— Your assignment —
Every entry below must be transcribed exactly, with no line missing.

— Entries supplied —
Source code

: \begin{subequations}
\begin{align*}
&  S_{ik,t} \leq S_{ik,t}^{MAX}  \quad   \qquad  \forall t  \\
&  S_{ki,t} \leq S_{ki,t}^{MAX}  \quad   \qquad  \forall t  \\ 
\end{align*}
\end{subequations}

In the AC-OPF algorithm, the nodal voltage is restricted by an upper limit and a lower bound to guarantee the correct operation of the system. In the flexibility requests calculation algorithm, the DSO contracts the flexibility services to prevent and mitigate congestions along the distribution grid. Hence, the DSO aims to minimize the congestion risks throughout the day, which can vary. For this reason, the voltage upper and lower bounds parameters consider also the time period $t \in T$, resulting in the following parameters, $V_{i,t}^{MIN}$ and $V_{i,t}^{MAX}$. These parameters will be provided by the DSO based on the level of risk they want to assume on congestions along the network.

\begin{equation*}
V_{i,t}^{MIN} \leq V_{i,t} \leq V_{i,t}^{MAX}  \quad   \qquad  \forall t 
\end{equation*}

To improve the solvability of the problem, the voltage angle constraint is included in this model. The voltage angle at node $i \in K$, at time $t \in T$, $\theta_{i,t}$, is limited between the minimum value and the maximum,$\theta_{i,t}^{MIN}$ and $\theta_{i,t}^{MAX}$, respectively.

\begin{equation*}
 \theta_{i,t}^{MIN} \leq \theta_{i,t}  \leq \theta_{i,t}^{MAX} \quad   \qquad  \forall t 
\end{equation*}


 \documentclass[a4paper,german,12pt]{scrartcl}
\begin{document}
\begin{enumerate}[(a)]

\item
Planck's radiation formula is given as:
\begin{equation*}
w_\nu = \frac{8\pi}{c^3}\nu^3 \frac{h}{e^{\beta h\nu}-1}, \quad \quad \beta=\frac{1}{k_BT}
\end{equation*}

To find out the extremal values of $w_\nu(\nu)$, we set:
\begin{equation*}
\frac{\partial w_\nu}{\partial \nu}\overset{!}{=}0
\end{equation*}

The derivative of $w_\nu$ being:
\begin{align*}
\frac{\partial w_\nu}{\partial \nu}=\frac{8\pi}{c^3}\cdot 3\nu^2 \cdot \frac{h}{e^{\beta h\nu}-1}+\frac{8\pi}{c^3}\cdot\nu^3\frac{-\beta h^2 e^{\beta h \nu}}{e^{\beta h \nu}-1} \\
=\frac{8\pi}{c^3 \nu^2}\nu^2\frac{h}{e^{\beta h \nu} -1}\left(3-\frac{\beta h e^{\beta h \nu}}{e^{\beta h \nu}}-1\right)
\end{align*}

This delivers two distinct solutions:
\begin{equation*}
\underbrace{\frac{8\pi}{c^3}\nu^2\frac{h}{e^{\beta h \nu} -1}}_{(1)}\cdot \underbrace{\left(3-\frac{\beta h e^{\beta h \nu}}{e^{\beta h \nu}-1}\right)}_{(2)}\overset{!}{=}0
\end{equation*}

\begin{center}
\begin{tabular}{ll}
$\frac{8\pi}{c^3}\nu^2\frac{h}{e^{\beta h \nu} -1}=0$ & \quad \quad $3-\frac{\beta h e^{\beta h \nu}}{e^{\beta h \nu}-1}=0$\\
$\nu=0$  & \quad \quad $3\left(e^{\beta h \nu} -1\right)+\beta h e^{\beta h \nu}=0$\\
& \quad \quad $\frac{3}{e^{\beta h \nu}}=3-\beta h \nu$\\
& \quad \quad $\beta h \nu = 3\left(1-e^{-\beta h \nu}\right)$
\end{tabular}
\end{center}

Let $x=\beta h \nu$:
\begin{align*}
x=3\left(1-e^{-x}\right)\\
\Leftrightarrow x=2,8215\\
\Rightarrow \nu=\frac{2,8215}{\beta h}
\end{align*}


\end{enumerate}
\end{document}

— The completed task —
Source code

: \begin{subequations}
\begin{align*}
&  S_{ik,t} \leq S_{ik,t}^{MAX}  \quad   \qquad  \forall t  \\
&  S_{ki,t} \leq S_{ki,t}^{MAX}  \quad   \qquad  \forall t  \\ 
\end{align*}
\end{subequations}

In the AC-OPF algorithm, the nodal voltage is restricted by an upper limit and a lower bound to guarantee the correct operation of the system. In the flexibility requests calculation algorithm, the DSO contracts the flexibility services to prevent and mitigate congestions along the distribution grid. Hence, the DSO aims to minimize the congestion risks throughout the day, which can vary. For this reason, the voltage upper and lower bounds parameters consider also the time period $t \in T$, resulting in the following parameters, $V_{i,t}^{MIN}$ and $V_{i,t}^{MAX}$. These parameters will be provided by the DSO based on the level of risk they want to assume on congestions along the network.

\begin{equation*}
V_{i,t}^{MIN} \leq V_{i,t} \leq V_{i,t}^{MAX}  \quad   \qquad  \forall t 
\end{equation*}

To improve the solvability of the problem, the voltage angle constraint is included in this model. The voltage angle at node $i \in K$, at time $t \in T$, $\theta_{i,t}$, is limited between the minimum value and the maximum,$\theta_{i,t}^{MIN}$ and $\theta_{i,t}^{MAX}$, respectively.

\begin{equation*}
 \theta_{i,t}^{MIN} \leq \theta_{i,t}  \leq \theta_{i,t}^{MAX} \quad   \qquad  \forall t 
\end{equation*}


 \documentclass[a4paper,german,12pt]{scrartcl}
\begin{document}
\begin{enumerate}[(a)]

\item
Planck's radiation formula is given as:
\begin{equation*}
w_\nu = \frac{8\pi}{c^3}\nu^3 \frac{h}{e^{\beta h\nu}-1}, \quad \quad \beta=\frac{1}{k_BT}
\end{equation*}

To find out the extremal values of $w_\nu(\nu)$, we set:
\begin{equation*}
\frac{\partial w_\nu}{\partial \nu}\overset{!}{=}0
\end{equation*}

The derivative of $w_\nu$ being:
\begin{align*}
\frac{\partial w_\nu}{\partial \nu}=\frac{8\pi}{c^3}\cdot 3\nu^2 \cdot \frac{h}{e^{\beta h\nu}-1}+\frac{8\pi}{c^3}\cdot\nu^3\frac{-\beta h^2 e^{\beta h \nu}}{e^{\beta h \nu}-1} \\
=\frac{8\pi}{c^3 \nu^2}\nu^2\frac{h}{e^{\beta h \nu} -1}\left(3-\frac{\beta h e^{\beta h \nu}}{e^{\beta h \nu}}-1\right)
\end{align*}

This delivers two distinct solutions:
\begin{equation*}
\underbrace{\frac{8\pi}{c^3}\nu^2\frac{h}{e^{\beta h \nu} -1}}_{(1)}\cdot \underbrace{\left(3-\frac{\beta h e^{\beta h \nu}}{e^{\beta h \nu}-1}\right)}_{(2)}\overset{!}{=}0
\end{equation*}

\begin{center}
\begin{tabular}{ll}
$\frac{8\pi}{c^3}\nu^2\frac{h}{e^{\beta h \nu} -1}=0$ & \quad \quad $3-\frac{\beta h e^{\beta h \nu}}{e^{\beta h \nu}-1}=0$\\
$\nu=0$  & \quad \quad $3\left(e^{\beta h \nu} -1\right)+\beta h e^{\beta h \nu}=0$\\
& \quad \quad $\frac{3}{e^{\beta h \nu}}=3-\beta h \nu$\\
& \quad \quad $\beta h \nu = 3\left(1-e^{-\beta h \nu}\right)$
\end{tabular}
\end{center}

Let $x=\beta h \nu$:
\begin{align*}
x=3\left(1-e^{-x}\right)\\
\Leftrightarrow x=2,8215\\
\Rightarrow \nu=\frac{2,8215}{\beta h}
\end{align*}


\end{enumerate}
\end{document}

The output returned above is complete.